**Required work**
Locate and copy each line in the data that contains the word "kaggle".

**Data provided**

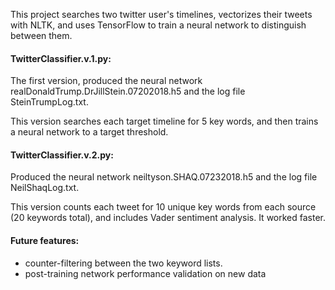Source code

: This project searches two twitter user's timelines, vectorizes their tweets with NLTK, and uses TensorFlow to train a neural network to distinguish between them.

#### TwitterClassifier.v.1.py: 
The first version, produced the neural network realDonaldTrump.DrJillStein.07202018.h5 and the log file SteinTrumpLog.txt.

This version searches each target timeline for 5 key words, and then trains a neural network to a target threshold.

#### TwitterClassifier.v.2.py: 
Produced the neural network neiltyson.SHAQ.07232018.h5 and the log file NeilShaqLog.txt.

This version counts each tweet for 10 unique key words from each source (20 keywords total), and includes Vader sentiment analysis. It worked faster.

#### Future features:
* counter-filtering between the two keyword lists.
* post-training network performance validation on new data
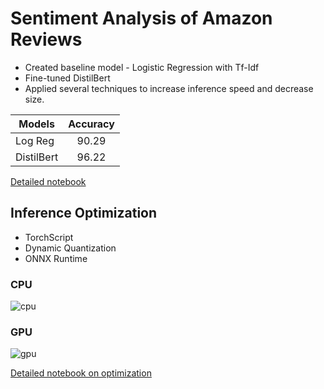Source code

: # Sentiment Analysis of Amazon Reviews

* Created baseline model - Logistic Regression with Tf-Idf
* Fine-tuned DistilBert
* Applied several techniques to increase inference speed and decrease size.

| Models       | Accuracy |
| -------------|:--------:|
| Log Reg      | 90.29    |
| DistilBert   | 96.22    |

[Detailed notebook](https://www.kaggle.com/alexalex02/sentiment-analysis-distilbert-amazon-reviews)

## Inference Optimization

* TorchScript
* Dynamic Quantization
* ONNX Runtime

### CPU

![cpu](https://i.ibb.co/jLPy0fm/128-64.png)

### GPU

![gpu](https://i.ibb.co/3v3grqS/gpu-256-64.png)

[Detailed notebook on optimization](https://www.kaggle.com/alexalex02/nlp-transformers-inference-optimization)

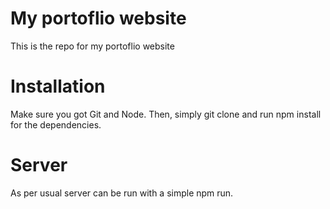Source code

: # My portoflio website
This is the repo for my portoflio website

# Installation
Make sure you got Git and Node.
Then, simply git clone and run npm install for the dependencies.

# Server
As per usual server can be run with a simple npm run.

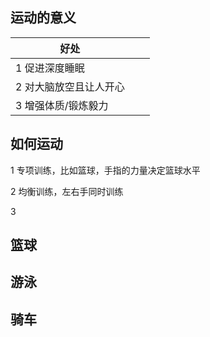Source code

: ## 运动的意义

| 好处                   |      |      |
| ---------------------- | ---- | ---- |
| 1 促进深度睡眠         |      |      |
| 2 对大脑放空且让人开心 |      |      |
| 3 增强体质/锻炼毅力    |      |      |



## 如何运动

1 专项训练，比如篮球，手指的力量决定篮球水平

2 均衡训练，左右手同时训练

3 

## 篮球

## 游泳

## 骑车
* * *
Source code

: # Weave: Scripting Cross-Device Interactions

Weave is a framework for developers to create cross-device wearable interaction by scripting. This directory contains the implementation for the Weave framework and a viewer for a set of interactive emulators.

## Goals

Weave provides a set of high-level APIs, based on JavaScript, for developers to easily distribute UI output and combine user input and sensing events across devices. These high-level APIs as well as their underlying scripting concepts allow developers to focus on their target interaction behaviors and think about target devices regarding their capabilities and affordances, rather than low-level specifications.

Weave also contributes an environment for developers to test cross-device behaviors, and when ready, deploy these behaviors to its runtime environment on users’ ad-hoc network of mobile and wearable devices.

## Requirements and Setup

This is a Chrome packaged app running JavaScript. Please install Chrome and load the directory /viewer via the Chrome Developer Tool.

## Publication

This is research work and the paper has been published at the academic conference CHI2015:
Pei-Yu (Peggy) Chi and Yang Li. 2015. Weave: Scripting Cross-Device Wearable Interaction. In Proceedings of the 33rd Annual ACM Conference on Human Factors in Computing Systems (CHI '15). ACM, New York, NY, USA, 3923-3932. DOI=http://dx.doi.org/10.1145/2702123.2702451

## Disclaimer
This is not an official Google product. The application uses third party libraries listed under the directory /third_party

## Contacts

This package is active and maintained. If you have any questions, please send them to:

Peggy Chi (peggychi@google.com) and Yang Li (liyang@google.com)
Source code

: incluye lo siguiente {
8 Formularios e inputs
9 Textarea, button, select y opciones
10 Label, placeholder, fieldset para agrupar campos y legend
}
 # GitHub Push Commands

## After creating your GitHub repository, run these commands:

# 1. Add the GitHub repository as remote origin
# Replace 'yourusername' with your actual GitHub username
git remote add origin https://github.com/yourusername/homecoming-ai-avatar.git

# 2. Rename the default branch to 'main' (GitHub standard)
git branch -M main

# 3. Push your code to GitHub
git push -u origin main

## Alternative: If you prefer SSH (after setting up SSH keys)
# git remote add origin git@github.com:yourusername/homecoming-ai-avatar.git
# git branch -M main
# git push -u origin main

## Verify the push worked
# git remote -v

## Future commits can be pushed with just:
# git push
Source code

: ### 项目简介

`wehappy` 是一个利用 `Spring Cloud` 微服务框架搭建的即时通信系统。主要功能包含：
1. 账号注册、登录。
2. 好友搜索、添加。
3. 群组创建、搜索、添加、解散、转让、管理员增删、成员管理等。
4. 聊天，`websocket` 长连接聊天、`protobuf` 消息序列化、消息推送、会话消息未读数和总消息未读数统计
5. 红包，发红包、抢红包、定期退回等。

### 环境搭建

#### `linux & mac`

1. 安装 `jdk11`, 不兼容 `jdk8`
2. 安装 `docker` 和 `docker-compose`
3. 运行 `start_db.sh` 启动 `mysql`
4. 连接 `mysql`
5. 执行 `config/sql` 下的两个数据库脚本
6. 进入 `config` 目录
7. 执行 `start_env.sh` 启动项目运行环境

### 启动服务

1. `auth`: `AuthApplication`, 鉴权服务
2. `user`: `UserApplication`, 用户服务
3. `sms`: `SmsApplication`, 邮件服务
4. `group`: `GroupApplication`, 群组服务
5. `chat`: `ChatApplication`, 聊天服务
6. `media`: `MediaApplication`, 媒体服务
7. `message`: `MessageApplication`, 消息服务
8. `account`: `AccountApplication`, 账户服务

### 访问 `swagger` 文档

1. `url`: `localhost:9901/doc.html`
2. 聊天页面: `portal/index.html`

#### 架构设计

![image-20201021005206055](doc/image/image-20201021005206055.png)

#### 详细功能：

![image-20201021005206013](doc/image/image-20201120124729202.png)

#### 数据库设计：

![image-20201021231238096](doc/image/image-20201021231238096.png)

**Solution below**
[Detailed notebook](https://www.kaggle.com/alexalex02/sentiment-analysis-distilbert-amazon-reviews)
[Detailed notebook on optimization](https://www.kaggle.com/alexalex02/nlp-transformers-inference-optimization)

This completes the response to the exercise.